PROBLEM TO SOLVE
Please output the section of the listing below that opens with the line containing "For the best" and closes with the line containing "something with cache...", exactly and with nothing else.
'''
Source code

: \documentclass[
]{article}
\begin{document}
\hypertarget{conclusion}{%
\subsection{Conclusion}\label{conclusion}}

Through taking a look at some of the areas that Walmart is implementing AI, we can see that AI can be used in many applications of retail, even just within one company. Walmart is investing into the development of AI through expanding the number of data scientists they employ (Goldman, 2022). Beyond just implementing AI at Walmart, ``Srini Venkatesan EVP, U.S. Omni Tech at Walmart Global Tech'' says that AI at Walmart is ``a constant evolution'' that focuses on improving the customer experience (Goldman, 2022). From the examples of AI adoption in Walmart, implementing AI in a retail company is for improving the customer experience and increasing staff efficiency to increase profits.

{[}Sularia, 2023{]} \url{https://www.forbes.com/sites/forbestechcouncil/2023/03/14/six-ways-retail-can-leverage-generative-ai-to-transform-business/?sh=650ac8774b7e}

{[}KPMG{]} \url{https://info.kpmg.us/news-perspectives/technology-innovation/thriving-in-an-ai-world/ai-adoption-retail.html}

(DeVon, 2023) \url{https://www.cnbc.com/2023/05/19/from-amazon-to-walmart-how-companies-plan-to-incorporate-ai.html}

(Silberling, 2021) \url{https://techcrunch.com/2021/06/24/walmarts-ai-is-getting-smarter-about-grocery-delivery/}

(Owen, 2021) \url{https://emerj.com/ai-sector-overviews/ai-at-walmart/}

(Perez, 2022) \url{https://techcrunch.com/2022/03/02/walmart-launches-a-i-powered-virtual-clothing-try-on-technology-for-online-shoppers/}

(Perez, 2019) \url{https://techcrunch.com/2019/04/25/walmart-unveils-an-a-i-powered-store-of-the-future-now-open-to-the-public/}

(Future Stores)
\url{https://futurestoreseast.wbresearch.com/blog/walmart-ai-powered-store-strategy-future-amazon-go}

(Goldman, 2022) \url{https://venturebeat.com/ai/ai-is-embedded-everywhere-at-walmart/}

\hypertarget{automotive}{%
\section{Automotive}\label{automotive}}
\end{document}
'''
'''
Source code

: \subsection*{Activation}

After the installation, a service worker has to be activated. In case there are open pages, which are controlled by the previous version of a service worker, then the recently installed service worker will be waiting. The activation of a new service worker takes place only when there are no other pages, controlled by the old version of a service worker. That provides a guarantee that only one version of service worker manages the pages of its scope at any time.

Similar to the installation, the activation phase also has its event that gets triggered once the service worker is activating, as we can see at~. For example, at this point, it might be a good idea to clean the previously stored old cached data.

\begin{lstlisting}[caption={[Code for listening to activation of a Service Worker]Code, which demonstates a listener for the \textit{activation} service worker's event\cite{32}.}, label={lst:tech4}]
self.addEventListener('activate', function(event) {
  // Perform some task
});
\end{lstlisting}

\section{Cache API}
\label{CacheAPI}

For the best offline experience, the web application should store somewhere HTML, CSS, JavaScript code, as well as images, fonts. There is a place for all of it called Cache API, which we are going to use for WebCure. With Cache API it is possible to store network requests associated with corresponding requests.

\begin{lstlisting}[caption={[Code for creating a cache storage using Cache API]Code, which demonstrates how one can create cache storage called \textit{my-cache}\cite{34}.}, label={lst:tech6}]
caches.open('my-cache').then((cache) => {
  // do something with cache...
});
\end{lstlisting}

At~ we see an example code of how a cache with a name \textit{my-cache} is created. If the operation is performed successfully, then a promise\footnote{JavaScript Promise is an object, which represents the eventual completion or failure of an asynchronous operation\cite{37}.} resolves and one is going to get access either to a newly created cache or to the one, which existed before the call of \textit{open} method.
'''
COMPLETED EXERCISE
For the best offline experience, the web application should store somewhere HTML, CSS, JavaScript code, as well as images, fonts. There is a place for all of it called Cache API, which we are going to use for WebCure. With Cache API it is possible to store network requests associated with corresponding requests.

\begin{lstlisting}[caption={[Code for creating a cache storage using Cache API]Code, which demonstrates how one can create cache storage called \textit{my-cache}\cite{34}.}, label={lst:tech6}]
caches.open('my-cache').then((cache) => {
  // do something with cache...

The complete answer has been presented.